The point of this elaborate analogy is that Horace tells Florus that the slave trader of the anecdote was being honest about his merchandise’s flaws – and that, in the same way, he, Horace, was being open and honest when he told Florus, as he was leaving for duty in the army abroad, that he, Horace, is lazy and was unlikely to send letters as often as Florus demanded, and also was unlikely to send him as many poems as he hoped.

He, Horace, was quite frank about this, so why is Florus now upbraiding him? That’s the point of the opening anecdote…But I’m thinking about the slave boy cowering under the stairs, waiting for the master to come after him with the blood-stained whip…

If slavery matters, it matters everywhere, at any time, and to all peoples who have been enslaved.

Forcing myself back into the ‘civilised’ ‘cultured’ world of Horace’s poetry, the epistle now cuts away from this anecdote to give us another vignette, this time about one of Lucullus’s poor soldiers who’d saved up a nice sum of money. One night someone stole it. Next day, bubbling with rage, the aggrieved soldier flung himself at the enemy and dislodged them from a well-defended position. For this act of bravery he was acclaimed, decorated and given money. At which point he stopped being angry. So that when the general came to him a few days later to ask him to lead a similar assault on another fort, the soldier refused. If you want someone to lead a suicidal attack, the yokel told the general – find someone who’s just been robbed.

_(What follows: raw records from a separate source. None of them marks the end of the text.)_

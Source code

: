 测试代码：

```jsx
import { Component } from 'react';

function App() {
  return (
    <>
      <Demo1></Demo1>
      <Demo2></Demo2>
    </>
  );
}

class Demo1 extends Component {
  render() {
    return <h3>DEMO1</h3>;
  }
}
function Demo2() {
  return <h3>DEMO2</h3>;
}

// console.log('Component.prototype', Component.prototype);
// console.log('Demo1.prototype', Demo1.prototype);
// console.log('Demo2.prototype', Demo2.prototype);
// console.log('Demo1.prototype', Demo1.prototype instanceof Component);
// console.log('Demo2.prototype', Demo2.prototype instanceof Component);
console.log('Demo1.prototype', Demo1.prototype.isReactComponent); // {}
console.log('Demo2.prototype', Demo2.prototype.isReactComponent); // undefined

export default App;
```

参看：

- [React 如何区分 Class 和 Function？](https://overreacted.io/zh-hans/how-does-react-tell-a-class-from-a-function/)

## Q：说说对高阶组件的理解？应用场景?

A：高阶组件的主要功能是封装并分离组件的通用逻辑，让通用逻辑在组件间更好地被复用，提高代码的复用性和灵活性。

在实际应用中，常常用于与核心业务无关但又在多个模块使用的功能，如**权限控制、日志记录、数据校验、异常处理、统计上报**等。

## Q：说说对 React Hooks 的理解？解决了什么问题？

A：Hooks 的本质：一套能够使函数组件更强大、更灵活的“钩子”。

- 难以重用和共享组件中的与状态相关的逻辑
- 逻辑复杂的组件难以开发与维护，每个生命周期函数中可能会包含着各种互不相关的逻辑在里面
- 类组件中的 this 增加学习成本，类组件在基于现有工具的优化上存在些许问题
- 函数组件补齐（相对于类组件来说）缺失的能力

Horace then cuts away again, this time to a passage of autobiography: He tells us he was raised in Rome, went for further education in Athens, but was caught up in the civil wars and recruited into Brutus’s army (which was based in Greece) and found himself commanding a legion at the Battle of Philippi, where he saw the line break and be massacred, so flung away his shield and ignominiously legged it (as he had already described in ode 2.7. All this is by way of saying that when he finally fetched up back in Rome, discovering his father was dead and his land confiscated, he wangled a minor job in the Treasury and took to writing verses, inspired by ‘Lady Poverty’.

The point of this digression being that Horace is like the soldier who had his wallet stolen. When he was poor, he was highly motivated and turned out verse at speed. But now he is successful and well enough off to suit his needs, like the soldier once he’d made his pile, he doesn’t need to return to the fray.

He takes another tack at justifying the same thing, saying his slowing down in writing poems is due to age. Age strips away all our pleasures, fun, sex, parties and sport. Now it’s denuding him of his ability to write poems.

The poem is turning into a litany of excuses. His next excuse is that, even if Horace did write some new verse, it’s impossible to please everyone: take three guys and the chances are one will like lyric poetry, one iambics and one ‘the tangy wit of Bion’s homilies’. So, what kind of poem should Horace write or avoid?

He then changes tack to make another excuse: How can Florus expect him to write poems while living amid ‘the storms of city life’ in Rome? There are two types of distraction: people, who endlessly demand attention, want him to be their patron, do business with him or are ill and demand visits. The second is the sheer racket: building works, wailing funeral processions, lumbering carts, mad dog barking, how can a man concentrate on writing verse?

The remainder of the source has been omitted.